Indien: All India Radio hat den defekten Sender auf 7410 kHz repariert und damit ab dem 13. Januar diverse Seitenausstrahlungen, die ab Anfang Dezember auch ins Amateurfunkband gingen, beseitigt. (Alokesh Gupta 18.1.2012)

Kuba/Venezuela: Nach seiner Krebserkrankung, für die er die USA verantwortlich macht, hat der venezolanische Präsident Hugo Chávez am 8. Januar 2012 seine Fernsehsendung Alo Presidente wieder aufgenommen. Die Sendung wird seit Mai 1999 landesweit ausgestrahlt, seit einigen Jahren aber auch von Radio Habana Cuba auf Kurzwelle übernommen. Vorgesehen sind So 14.00-18.00 Uhr 11690 13680 13750 15370 und 17750 kHz. Am 8. Januar funktionierte die Ausstrahlung über Kuba aber nur zeitweise. Die letzte Sendung vor seiner Tumor-OP war am 5. Juni 2011. Bisher bestand die Sendung primär aus Monologen des Präsidenten; künftig sollen aber auch Anrufe entgegengenommen werden. (Glenn Hauser 9.1.2012 DXLD)

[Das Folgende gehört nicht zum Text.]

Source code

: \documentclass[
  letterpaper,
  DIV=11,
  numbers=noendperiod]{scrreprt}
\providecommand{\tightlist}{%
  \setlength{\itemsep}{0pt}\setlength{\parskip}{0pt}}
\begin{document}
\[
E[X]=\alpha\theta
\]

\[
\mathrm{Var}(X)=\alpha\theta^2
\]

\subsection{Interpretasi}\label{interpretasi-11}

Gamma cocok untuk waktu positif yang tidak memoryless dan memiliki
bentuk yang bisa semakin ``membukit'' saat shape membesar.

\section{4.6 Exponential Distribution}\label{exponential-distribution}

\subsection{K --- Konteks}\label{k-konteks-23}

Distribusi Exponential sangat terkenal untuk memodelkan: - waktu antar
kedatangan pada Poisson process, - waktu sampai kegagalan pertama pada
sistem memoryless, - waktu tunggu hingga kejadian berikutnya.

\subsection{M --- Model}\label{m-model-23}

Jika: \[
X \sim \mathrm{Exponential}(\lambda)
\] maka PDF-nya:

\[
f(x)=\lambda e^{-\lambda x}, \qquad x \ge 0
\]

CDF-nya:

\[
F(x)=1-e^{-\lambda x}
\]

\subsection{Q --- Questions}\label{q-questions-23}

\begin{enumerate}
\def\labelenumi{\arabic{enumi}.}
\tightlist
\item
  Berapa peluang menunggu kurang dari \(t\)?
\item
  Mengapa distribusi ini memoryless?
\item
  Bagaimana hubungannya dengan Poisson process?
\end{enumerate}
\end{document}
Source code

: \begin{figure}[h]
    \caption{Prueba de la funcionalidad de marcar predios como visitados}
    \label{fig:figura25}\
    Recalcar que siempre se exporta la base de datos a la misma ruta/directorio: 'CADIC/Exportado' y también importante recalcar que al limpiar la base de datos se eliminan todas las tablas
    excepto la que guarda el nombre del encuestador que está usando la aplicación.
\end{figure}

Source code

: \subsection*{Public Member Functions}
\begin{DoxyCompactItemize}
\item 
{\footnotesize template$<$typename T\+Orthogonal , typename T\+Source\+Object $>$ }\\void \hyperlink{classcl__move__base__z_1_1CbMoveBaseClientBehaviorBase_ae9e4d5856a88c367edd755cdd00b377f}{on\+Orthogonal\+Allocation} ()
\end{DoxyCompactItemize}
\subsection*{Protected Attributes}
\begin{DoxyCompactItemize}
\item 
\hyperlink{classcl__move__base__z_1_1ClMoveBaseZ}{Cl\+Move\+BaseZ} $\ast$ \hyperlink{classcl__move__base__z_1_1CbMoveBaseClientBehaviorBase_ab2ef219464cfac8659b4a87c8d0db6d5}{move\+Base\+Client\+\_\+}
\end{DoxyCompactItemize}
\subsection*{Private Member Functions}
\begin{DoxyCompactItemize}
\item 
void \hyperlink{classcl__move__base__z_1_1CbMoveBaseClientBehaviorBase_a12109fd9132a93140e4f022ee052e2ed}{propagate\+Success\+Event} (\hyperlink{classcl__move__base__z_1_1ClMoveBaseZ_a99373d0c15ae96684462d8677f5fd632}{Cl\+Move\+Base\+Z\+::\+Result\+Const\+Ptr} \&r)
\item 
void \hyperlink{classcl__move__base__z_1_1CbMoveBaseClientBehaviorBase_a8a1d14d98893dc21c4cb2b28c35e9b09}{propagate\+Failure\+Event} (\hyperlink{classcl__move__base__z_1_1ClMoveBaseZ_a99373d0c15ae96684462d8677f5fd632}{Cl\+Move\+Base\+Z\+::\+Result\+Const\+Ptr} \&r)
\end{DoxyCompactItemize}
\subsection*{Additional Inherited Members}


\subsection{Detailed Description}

Madagaskar: Seit 2004 verfolgt World Christian Broadcasting, das bereits aus Alaska für Ostasien sendet, den Aufbau einer Kurzwellenstation auf Madagaskar. Die Madagascar World Voice hat laut HFCC für die Zeit ab dem 1. Februar 2012 folgende Frequenzen für Testsendungen angemeldet:
06.00-06.30: 7355 (100 kW, 265°)
06.30-07.00: 9565 (100 kW, 265°)
07.00-07.30: 11870 (100 kW, 265°)
07.30-08.00: 13635 (100 kW, 265°)
08.00-08.30: 9565 (100 kW, 325°)
08.30-09.00: 11870 (100 kW, 325°)
09.00-09.30: 13630 (100 kW, 325°)
09.30-10.00: 15660 (100 kW, 325°)
10.00-10.30: 17660 (100 kW, 325°)
10.30-11.00: 9585 (100 kW, 25°)
11.00-11.30: 11870 (100 kW, 25°)
11.30-12.00: 13570 (100 kW, 25°)
12.00-12.30: 15660 (100 kW, 25°)
12.30-13.00: 17660 (100 kW, 25°)
Uhr Weltzeit (+1=MEZ) Frequenz (Sender) Programm (Dr. Hj. Biener)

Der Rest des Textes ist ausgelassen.